▶
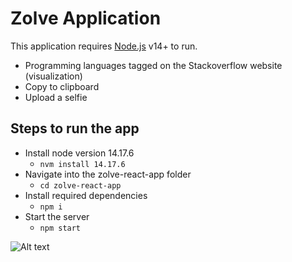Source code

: # Zolve Application

This application requires [Node.js](https://nodejs.org/) v14+ to run.
- Programming languages tagged on the Stackoverflow website (visualization)
- Copy to clipboard 
- Upload a selfie 

## Steps to run the app
- Install node version 14.17.6
    - ```nvm install 14.17.6```
- Navigate into the zolve-react-app folder
    - ```cd zolve-react-app```
- Install required dependencies
    - ```npm i```
- Start the server
    - ```npm start```   

![Alt text](https://drive.google.com/file/d/1RrwwxkjKN5WyjpPe0gnBJc8syfxub25W/view?usp=sharing "Vis 1")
◀
** What the task requires **
If the records include pictures, omit them and transcribe everything else exactly.

** Task answer **
Source code

: # Zolve Application

This application requires [Node.js](https://nodejs.org/) v14+ to run.
- Programming languages tagged on the Stackoverflow website (visualization)
- Copy to clipboard 
- Upload a selfie 

## Steps to run the app
- Install node version 14.17.6
    - ```nvm install 14.17.6```
- Navigate into the zolve-react-app folder
    - ```cd zolve-react-app```
- Install required dependencies
    - ```npm i```
- Start the server
    - ```npm start```   

![Alt text](https://drive.google.com/file/d/1RrwwxkjKN5WyjpPe0gnBJc8syfxub25W/view?usp=sharing "Vis 1")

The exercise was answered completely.